L'Editoriale / Bergamo Città
Sabato 30 Luglio 2022
Invecchiare è progresso, ma se cresce la natalità
Il commento Il fatto che in Italia la popolazione abbia sempre maggiori chance di invecchiare in buone condizioni di salute - anche rispetto agli standard mondiali - è una conquista e non il frutto del caso.
L’invecchiamento è un progresso alla portata di tanti concittadini, il coronamento di un processo decennale fatto per esempio di maggiore benessere procurato con abbondanza di idee e voglia di lavorare, di stili di vita più sani, di risorse intellettuali e finanziarie che tutta la società ha potuto e voluto dedicare allo sviluppo della ricerca medica e della sanità. Una conquista che faremmo bene a non considerare garantita per sempre, come dimostrano i casi di altri Paesi del mondo - non solo fra quelli meno sviluppati - che di recente hanno visto regredire l’aspettativa di vita media alla nascita. Nel nostro Paese le persone con più di 65 anni d’età hanno superato ormai la soglia dei 14 milioni su poco meno di 59 milioni di residenti, sono cioè il 23,8% del totale. E negli ultimi dieci anni gli over 65 sono aumentati di un milione e mezzo di unità, come si legge in una recente analisi dedicata da Tender Capital e Censis alla cosiddetta «Silver economy», cioè «l’economia color argento» o «con i capelli bianchi», quella che ruota attorno agli anziani.
«Viviamo in una società che sta sempre più invecchiando, o meglio rispetto al passato ha opportunità di condurre una vita sociale ed economica molto più vantaggiosa»

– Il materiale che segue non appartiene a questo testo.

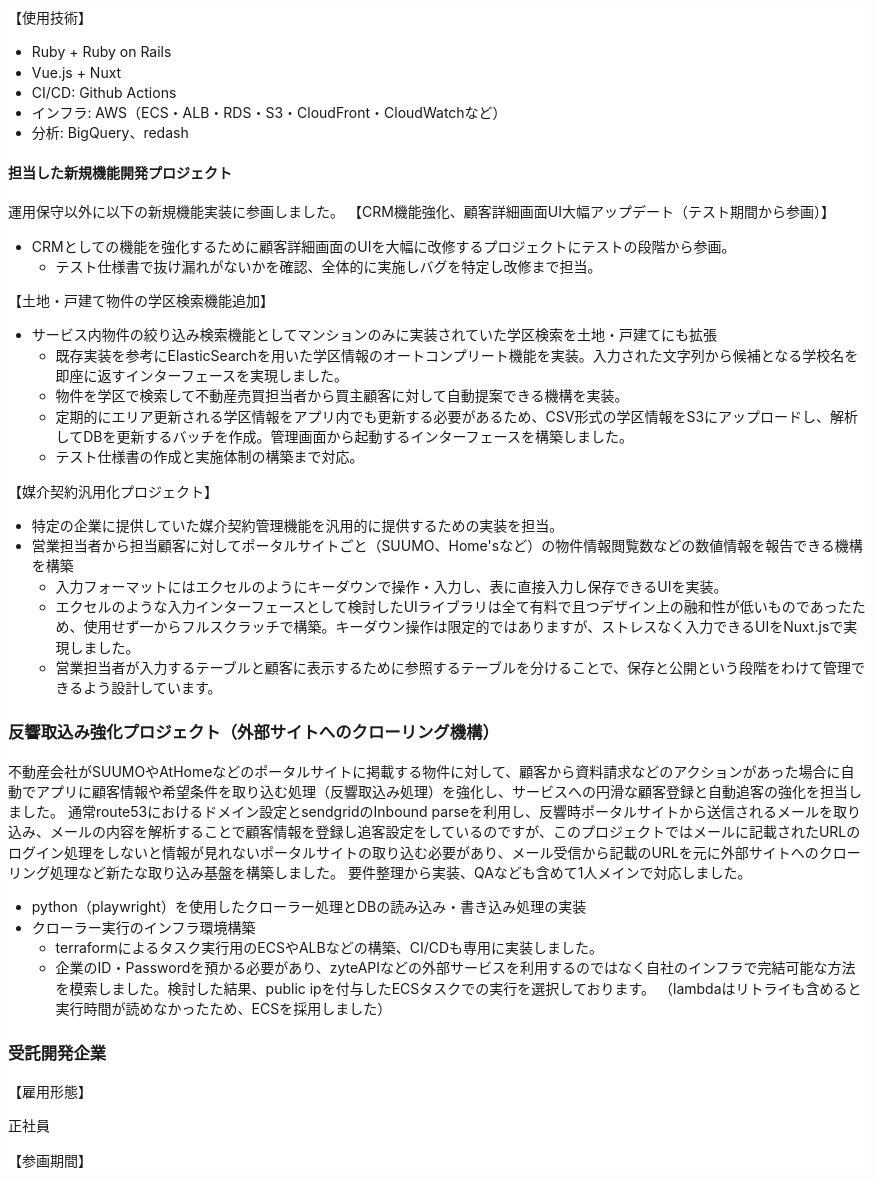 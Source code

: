 
【使用技術】
- Ruby + Ruby on Rails
- Vue.js + Nuxt
- CI/CD: Github Actions
- インフラ: AWS（ECS・ALB・RDS・S3・CloudFront・CloudWatchなど）
- 分析: BigQuery、redash

#### 担当した新規機能開発プロジェクト

運用保守以外に以下の新規機能実装に参画しました。
【CRM機能強化、顧客詳細画面UI大幅アップデート（テスト期間から参画）】
- CRMとしての機能を強化するために顧客詳細画面のUIを大幅に改修するプロジェクトにテストの段階から参画。
  - テスト仕様書で抜け漏れがないかを確認、全体的に実施しバグを特定し改修まで担当。

【土地・戸建て物件の学区検索機能追加】
- サービス内物件の絞り込み検索機能としてマンションのみに実装されていた学区検索を土地・戸建てにも拡張
  - 既存実装を参考にElasticSearchを用いた学区情報のオートコンプリート機能を実装。入力された文字列から候補となる学校名を即座に返すインターフェースを実現しました。
  - 物件を学区で検索して不動産売買担当者から買主顧客に対して自動提案できる機構を実装。
  - 定期的にエリア更新される学区情報をアプリ内でも更新する必要があるため、CSV形式の学区情報をS3にアップロードし、解析してDBを更新するバッチを作成。管理画面から起動するインターフェースを構築しました。
  - テスト仕様書の作成と実施体制の構築まで対応。

【媒介契約汎用化プロジェクト】
- 特定の企業に提供していた媒介契約管理機能を汎用的に提供するための実装を担当。
- 営業担当者から担当顧客に対してポータルサイトごと（SUUMO、Home'sなど）の物件情報閲覧数などの数値情報を報告できる機構を構築
  - 入力フォーマットにはエクセルのようにキーダウンで操作・入力し、表に直接入力し保存できるUIを実装。
  - エクセルのような入力インターフェースとして検討したUIライブラリは全て有料で且つデザイン上の融和性が低いものであったため、使用せず一からフルスクラッチで構築。キーダウン操作は限定的ではありますが、ストレスなく入力できるUIをNuxt.jsで実現しました。
  - 営業担当者が入力するテーブルと顧客に表示するために参照するテーブルを分けることで、保存と公開という段階をわけて管理できるよう設計しています。

### 反響取込み強化プロジェクト（外部サイトへのクローリング機構）
不動産会社がSUUMOやAtHomeなどのポータルサイトに掲載する物件に対して、顧客から資料請求などのアクションがあった場合に自動でアプリに顧客情報や希望条件を取り込む処理（反響取込み処理）を強化し、サービスへの円滑な顧客登録と自動追客の強化を担当しました。
通常route53におけるドメイン設定とsendgridのInbound parseを利用し、反響時ポータルサイトから送信されるメールを取り込み、メールの内容を解析することで顧客情報を登録し追客設定をしているのですが、このプロジェクトではメールに記載されたURLのログイン処理をしないと情報が見れないポータルサイトの取り込む必要があり、メール受信から記載のURLを元に外部サイトへのクローリング処理など新たな取り込み基盤を構築しました。
要件整理から実装、QAなども含めて1人メインで対応しました。


- python（playwright）を使用したクローラー処理とDBの読み込み・書き込み処理の実装
- クローラー実行のインフラ環境構築
  - terraformによるタスク実行用のECSやALBなどの構築、CI/CDも専用に実装しました。
  - 企業のID・Passwordを預かる必要があり、zyteAPIなどの外部サービスを利用するのではなく自社のインフラで完結可能な方法を模索しました。検討した結果、public ipを付与したECSタスクでの実行を選択しております。
（lambdaはリトライも含めると実行時間が読めなかったため、ECSを採用しました）

### 受託開発企業

【雇用形態】

正社員

【参画期間】
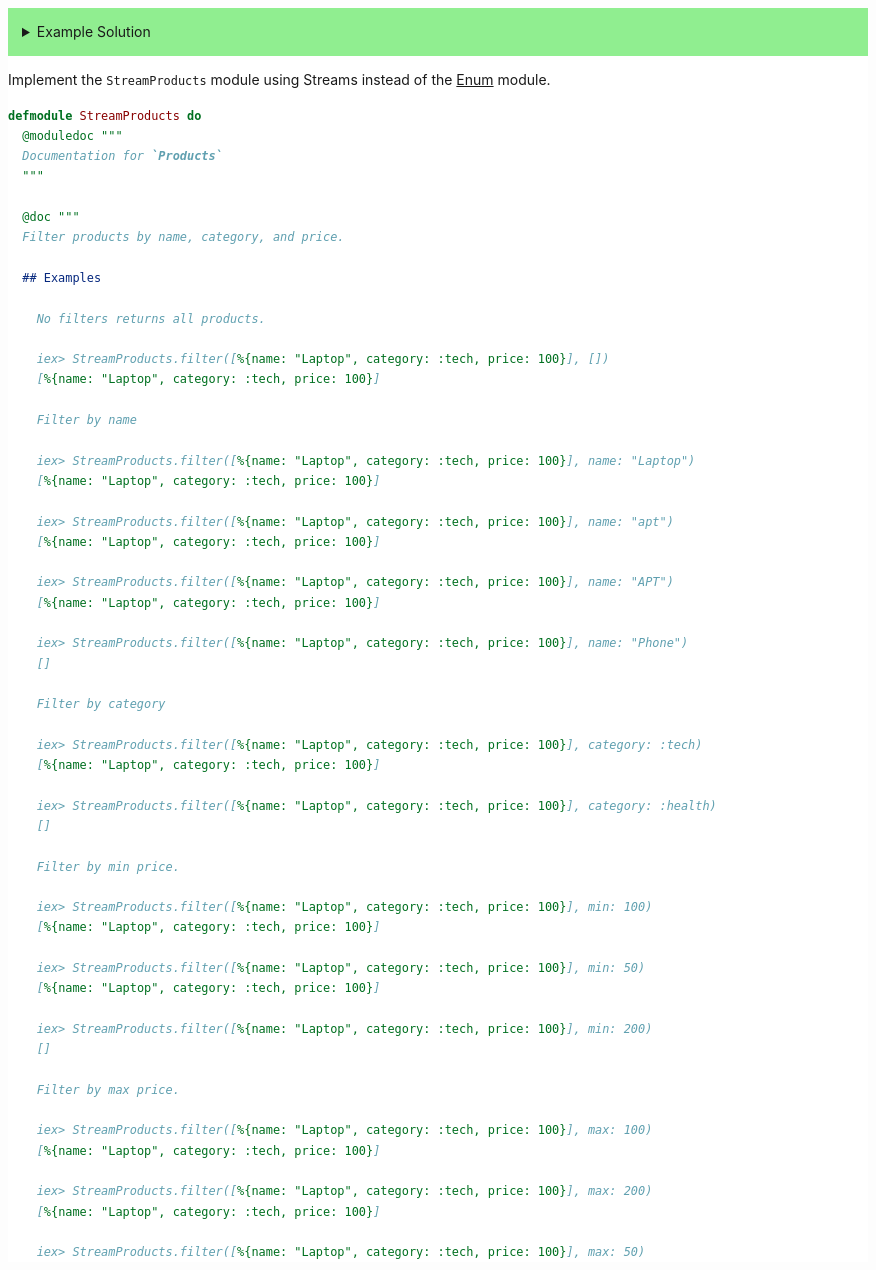 <details style="background-color: lightgreen; padding: 1rem; margin: 1rem 0;"><summary>Example Solution</summary></details>



Implement the `StreamProducts` module using Streams instead of the [Enum](https://hexdocs.pm/elixir/Enum.html) module.

```elixir
defmodule StreamProducts do
  @moduledoc """
  Documentation for `Products`
  """

  @doc """
  Filter products by name, category, and price.

  ## Examples

    No filters returns all products.

    iex> StreamProducts.filter([%{name: "Laptop", category: :tech, price: 100}], [])
    [%{name: "Laptop", category: :tech, price: 100}]

    Filter by name

    iex> StreamProducts.filter([%{name: "Laptop", category: :tech, price: 100}], name: "Laptop")
    [%{name: "Laptop", category: :tech, price: 100}]

    iex> StreamProducts.filter([%{name: "Laptop", category: :tech, price: 100}], name: "apt")
    [%{name: "Laptop", category: :tech, price: 100}]

    iex> StreamProducts.filter([%{name: "Laptop", category: :tech, price: 100}], name: "APT")
    [%{name: "Laptop", category: :tech, price: 100}]

    iex> StreamProducts.filter([%{name: "Laptop", category: :tech, price: 100}], name: "Phone")
    []

    Filter by category

    iex> StreamProducts.filter([%{name: "Laptop", category: :tech, price: 100}], category: :tech)
    [%{name: "Laptop", category: :tech, price: 100}]

    iex> StreamProducts.filter([%{name: "Laptop", category: :tech, price: 100}], category: :health)
    []

    Filter by min price.

    iex> StreamProducts.filter([%{name: "Laptop", category: :tech, price: 100}], min: 100)
    [%{name: "Laptop", category: :tech, price: 100}]

    iex> StreamProducts.filter([%{name: "Laptop", category: :tech, price: 100}], min: 50)
    [%{name: "Laptop", category: :tech, price: 100}]

    iex> StreamProducts.filter([%{name: "Laptop", category: :tech, price: 100}], min: 200)
    []

    Filter by max price.

    iex> StreamProducts.filter([%{name: "Laptop", category: :tech, price: 100}], max: 100)
    [%{name: "Laptop", category: :tech, price: 100}]

    iex> StreamProducts.filter([%{name: "Laptop", category: :tech, price: 100}], max: 200)
    [%{name: "Laptop", category: :tech, price: 100}]

    iex> StreamProducts.filter([%{name: "Laptop", category: :tech, price: 100}], max: 50)
```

Bergamo e provincia non fanno eccezione rispetto a questa tendenza. La Federazione nazionale pensionati (Fnp) della Cisl ha calcolato che nella Bergamasca, negli ultimi dieci anni, la popolazione è cresciuta complessivamente di appena 4.816 unità (comunque meglio della popolazione italiana che in generale è in diminuzione). Nella stessa area - tra città e provincia - nel 2011 gli over 65 erano poco più di 195mila su una popolazione totale di 1,1 milioni (quindi il 17,8% del totale), mentre nel 2021 gli stessi over 65 sono diventati oltre 236mila (quindi il 21,5% del totale). È a partire da dati simili che la Cisl locale invita tutti a un’utile riflessione, iniziando col sottolineare il fatto positivo che «viviamo in una società che sta sempre più invecchiando, o meglio rispetto al passato ha opportunità di condurre una vita sociale ed economica molto più vantaggiosa». Eppure gli stessi rappresentanti dei pensionati esortano giustamente a non cullarsi sugli allori, a prendere sul serio l’urgenza di alcune riforme dell’assistenza sanitaria e di quella socio-assistenziale. D’altronde - ha rilevato di recente l’Istat, presieduta peraltro da un valente demografo come il professore Gian Carlo Blangiardo - dei 6,4 milioni di anziani nel nostro Paese con limitazioni gravi o moderate nel livello di autosufficienza, il 33,7% dichiara di non sentirsi adeguatamente aiutato, mentre l’aiuto è sufficiente per il 39% e non necessario per il 27,4%.
Sono circa 4,6 milioni gli anziani con moderate o gravi limitazioni nella cura della persona o della vita domestica che dichiarano di aver bisogno di aiuto per svolgere tali attività
In totale sono circa 4,6 milioni gli anziani con moderate o gravi limitazioni nella cura della persona o della vita domestica che dichiarano di aver bisogno di aiuto per svolgere tali attività. Né l’invecchiamento può essere gestito soltanto con un approccio «sanitario», come aggiungono correttamente sempre i rappresentanti della Cisl locale quando evocano «bisogni diversi, sinora impensabili se non nascosti, quali la solitudine, la voglia di stare insieme, essere parte attiva e viva di un mondo che ci circonda». Quelle svolte dalla Fnp Cisl sono dunque riflessioni preziose per il dibattito pubblico, ma che non possono disgiungersi da un ragionamento più ampio: la migliore garanzia di un Paese che voglia invecchiare felicemente è una popolazione demograficamente equilibrata, con un numero di nuovi nati e di giovani consistente per nutrire tutta la società di sempre nuova creatività e capacità di fare. Sul sostegno alla natalità, in Italia, non dovrebbero esistere conflitti generazionali.